- Directed by: S. S. Mahendar
- Written by: Anil Kumar (dialogue)
- Screenplay by: Ajay Kumar
- Story by: Ajay Kumar
- Starring: Malashri
- Cinematography: M Selvam
- Edited by: K M Prakash
- Music by: Emil Mohammed
- Release date: 24 April 2015;
- Country: India
- Language: Kannada

= Mahakali (film) =

Mahakali is a 2015 Indian Kannada-language action drama film directed by S. S. Mahendar and starring Malashri. Dilip Prakash made his debut with this film.

== Cast ==
- Malashri as Devi
- Srinivasa Murthy
- Saurav Lokesh
- Dilip Prakash as Preetham
- Pooja as Asha
- Mico Nagaraj as Nagappa
- Padmini Prakash
- Premalatha

== Soundtrack ==
The music was composed by Emil Mohammed and released under the Anand Audio label.

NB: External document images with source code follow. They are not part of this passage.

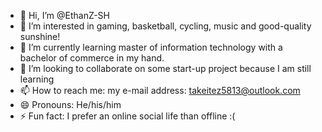 - 👋 Hi, I’m @EthanZ-SH
- 👀 I’m interested in gaming, basketball, cycling, music and good-quality sunshine!
- 🌱 I’m currently learning master of information technology with a bachelor of commerce in my hand.
- 💞️ I’m looking to collaborate on some start-up project because I am still learning
- 📫 How to reach me: my e-mail address: takeitez5813@outlook.com
- 😄 Pronouns: He/his/him
- ⚡ Fun fact: I prefer an online social life than offline :(
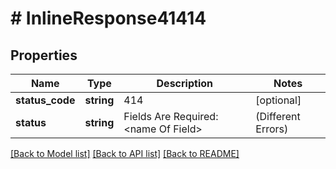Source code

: # # InlineResponse41414

## Properties

Name | Type | Description | Notes
------------ | ------------- | ------------- | -------------
**status_code** | **string** | 414 | [optional]
**status** | **string** | Fields Are Required:&lt;name Of Field&gt; | (Different Errors) | [optional]

[[Back to Model list]](../../README.md#models) [[Back to API list]](../../README.md#endpoints) [[Back to README]](../../README.md)
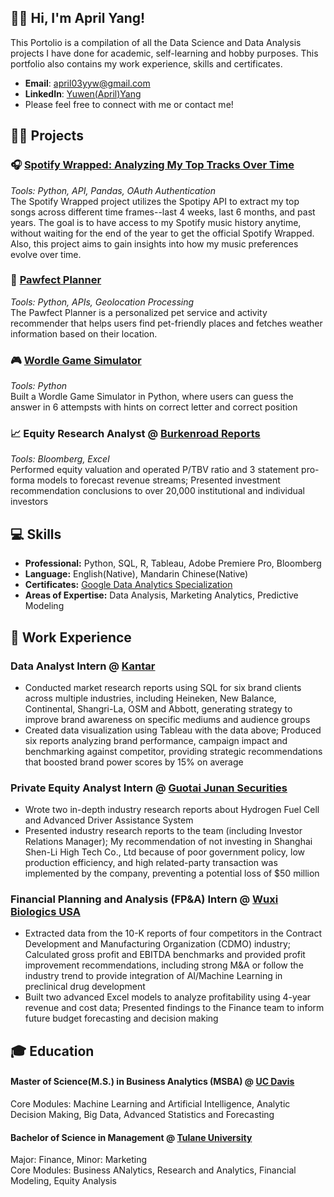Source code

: ## 🙋‍♀️ Hi, I'm April Yang!
This Portolio is a compilation of all the Data Science and Data Analysis projects I have done for academic, self-learning and hobby purposes. This portfolio also contains my work experience, skills and certificates.

- **Email**: [april03yyw@gmail.com](april03yyw@gmail.com)
- **LinkedIn**: [Yuwen(April)Yang](https://www.linkedin.com/in/april-yang-yuwen/)
- Please feel free to connect with me or contact me!
  
## 👩‍💻 Projects

### 🎧 [Spotify Wrapped: Analyzing My Top Tracks Over Time](https://github.com/YuwenAprilYang/Projects/blob/main/Spotify%20Wrapped.ipynb)  
_Tools: Python, API, Pandas, OAuth Authentication_  
The Spotify Wrapped project utilizes the Spotipy API to extract my top songs across different time frames--last 4 weeks, last 6 months, and past years. The goal is to have access to my Spotify music history anytime, without waiting for the end of the year to get the official Spotify Wrapped. Also, this project aims to gain insights into how my music preferences evolve over time.

### 🐶 [Pawfect Planner](https://github.com/YuwenAprilYang/Projects/blob/c5619f384f624964ac75ce59ae3f3f75398474a5/Pawfect%20Planner%20Project.ipynb)
_Tools: Python, APIs, Geolocation Processing_  
The Pawfect Planner is a personalized pet service and activity recommender that helps users find pet-friendly places and fetches weather information based on their location. 

### 🎮 [Wordle Game Simulator](https://github.com/YuwenAprilYang/wordle/blob/a0003b908f054c0fabb53a171882cfc820cc10f1/Wordle.ipynb)
_Tools: Python_  
Built a Wordle Game Simulator in Python, where users can guess the answer in 6 attempsts with hints on correct letter and correct position

### 📈 Equity Research Analyst @ [Burkenroad Reports](https://tulane.app.box.com/s/xk7wqnptcknpzof7as1c4ysg3bri5qam)
_Tools: Bloomberg, Excel_  
Performed equity valuation and operated P/TBV ratio and 3 statement pro-forma models to forecast revenue streams; Presented investment recommendation conclusions to over 20,000 institutional and individual investors

## 💻 Skills
- **Professional:** Python, SQL, R, Tableau, Adobe Premiere Pro, Bloomberg
- **Language:** English(Native), Mandarin Chinese(Native)
- **Certificates:** [Google Data Analytics Specialization](https://www.coursera.org/account/accomplishments/specialization/certificate/3CUGD8DTEJAQ)
- **Areas of Expertise:** Data Analysis, Marketing Analytics, Predictive Modeling

## 💼 Work Experience
### Data Analyst Intern @ [Kantar](https://www.kantar.com/en-cn)
- Conducted market research reports using SQL for six brand clients across multiple industries, including Heineken, New Balance, Continental, Shangri-La, OSM and Abbott, generating strategy to improve brand awareness on specific mediums and audience groups
- Created data visualization using Tableau with the data above; Produced six reports analyzing brand performance, campaign impact and benchmarking against competitor, providing strategic recommendations that boosted brand power scores by 15% on average

### Private Equity Analyst Intern @ [Guotai Junan Securities](https://www.gtja.com/) 
- Wrote two in-depth industry research reports about Hydrogen Fuel Cell and Advanced Driver Assistance System
- Presented industry research reports to the team (including Investor Relations Manager); My recommendation of not investing in Shanghai Shen-Li High Tech Co., Ltd because of poor government policy, low production efficiency, and high related-party transaction was implemented by the company, preventing a potential loss of $50 million

### Financial Planning and Analysis (FP&A) Intern @ [Wuxi Biologics USA](https://www.wuxibiologics.com/)
- Extracted data from the 10-K reports of four competitors in the Contract Development and Manufacturing Organization (CDMO) industry; Calculated gross profit and EBITDA benchmarks and provided profit improvement recommendations, including strong M&A or follow the industry trend to provide integration of AI/Machine Learning in preclinical drug development
- Built two advanced Excel models to analyze profitability using 4-year revenue and cost data; Presented findings to the Finance team to inform future budget forecasting and decision making

## 🎓 Education
#### Master of Science(M.S.) in Business Analytics (MSBA) @ [UC Davis](https://gsm.ucdavis.edu/master-science-business-analytics-msba)
Core Modules: Machine Learning and Artificial Intelligence, Analytic Decision Making, Big Data, Advanced Statistics and Forecasting
#### Bachelor of Science in Management @ [Tulane University](https://freeman.tulane.edu/)
Major: Finance, Minor: Marketing  
Core Modules: Business ANalytics, Research and Analytics, Financial Modeling, Equity Analysis
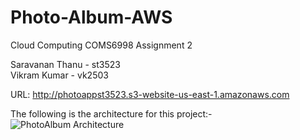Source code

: # Photo-Album-AWS
Cloud Computing COMS6998 Assignment 2

Saravanan Thanu - st3523\
Vikram Kumar - vk2503

URL: http://photoappst3523.s3-website-us-east-1.amazonaws.com

The following is the architecture for this project:-
![PhotoAlbum Architecture]([https://github.com/siddharthchd/Voice_Controlled_Photo_Album_WebApp/blob/main/Architecture/diagram.png](https://github.com/saranthn/Photo-Album-AWS/blob/main/Architecture%20diagram.png))
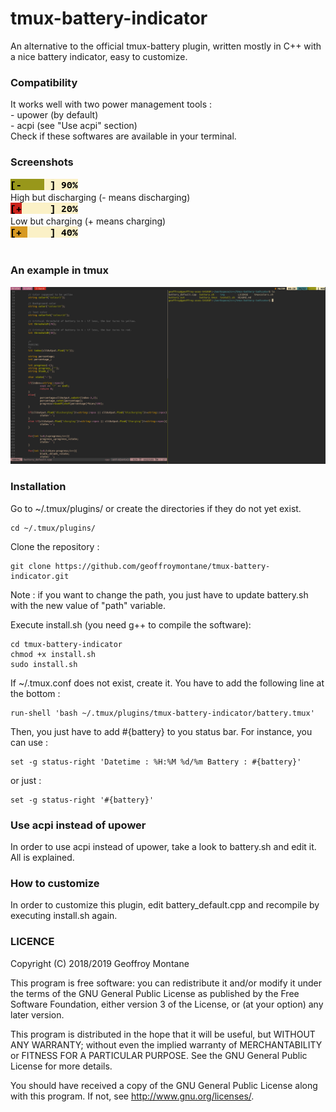 # tmux-battery-indicator
An alternative to the official tmux-battery plugin, written mostly in C++ with a nice battery indicator, easy to customize.

### Compatibility
It works well with two power management tools : <br>
	- upower (by default)<br>
	- acpi (see "Use acpi" section)<br>
Check if these softwares are available in your terminal.

### Screenshots
![1](img/1.png)<br>
High but discharging (- means discharging) <br>
![2](img/2.png)<br>
Low but charging (+ means charging) <br>
![3](img/3.png)<br><br>

### An example in tmux
![4](img/4.png)<br>

### Installation

Go to ~/.tmux/plugins/ or create the directories if they do not yet exist.

	cd ~/.tmux/plugins/

Clone the repository :

	git clone https://github.com/geoffroymontane/tmux-battery-indicator.git


Note : if you want to change the path, you just have to update battery.sh with the new value of "path" variable.

Execute install.sh (you need g++ to compile the software):
	
	cd tmux-battery-indicator
	chmod +x install.sh
	sudo install.sh

If ~/.tmux.conf does not exist, create it. You have to add the following line at the bottom :

	run-shell 'bash ~/.tmux/plugins/tmux-battery-indicator/battery.tmux'

Then, you just have to add #{battery} to you status bar. For instance, you can use :

	set -g status-right 'Datetime : %H:%M %d/%m Battery : #{battery}'

or just : 

	set -g status-right '#{battery}'

### Use acpi instead of upower

In order to use acpi instead of upower, take a look to battery.sh and edit it. All is explained.

### How to customize 

In order to customize this plugin, edit battery\_default.cpp and recompile by executing install.sh again.

### LICENCE

Copyright (C) 2018/2019 Geoffroy Montane

This program is free software: you can redistribute it and/or modify it under the terms of the GNU General Public License as published by the Free Software Foundation, either version 3 of the License, or
(at your option) any later version.

This program is distributed in the hope that it will be useful, but WITHOUT ANY WARRANTY; without even the implied warranty of MERCHANTABILITY or FITNESS FOR A PARTICULAR PURPOSE. See the
GNU General Public License for more details.

You should have received a copy of the GNU General Public License along with this program.  If not, see <http://www.gnu.org/licenses/>.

| No. | Title | Singer(s) | Length |
|---|---|---|---|
| 1. | "Le Le Navilu Garile" | Ranjith, Emil, Yaasin | 4:13 |
| 2. | "Kaali Mahakaali" | A. L. Rufiyan | 3:41 |
| 3. | "Naguva Naguva Mallige" | M. G. Sreekumar, Sangeetha | 4:22 |
| 4. | "Ontiya Hudignaa" | A. R. Reihana | 4:13 |
| Total length: |  |  | 16:29 |

== Reception ==
A critic from The Times of India wrote that "A complete Malashree film and that's all there is to it". A critic from Deccan Herald wrote that "Well, if you are fed on the exploits of Malashri, Mahakali is your best bet, with our girl going hammer and tongs at men, trying to right their misdeeds". A critic from Bangalore Mirror wrote that "Despite the presence of a veteran like Mahendar and Malashree, the film looks like an unprofessional product". A critic from The Hindu wrote that "Camera work comprised jarring shots that attempt to highlight the iconic status of Malashree. Comedy scenes reduce women to mere objects of desire, often negating the spirit of women’s empowerment that the rest of the film stands for".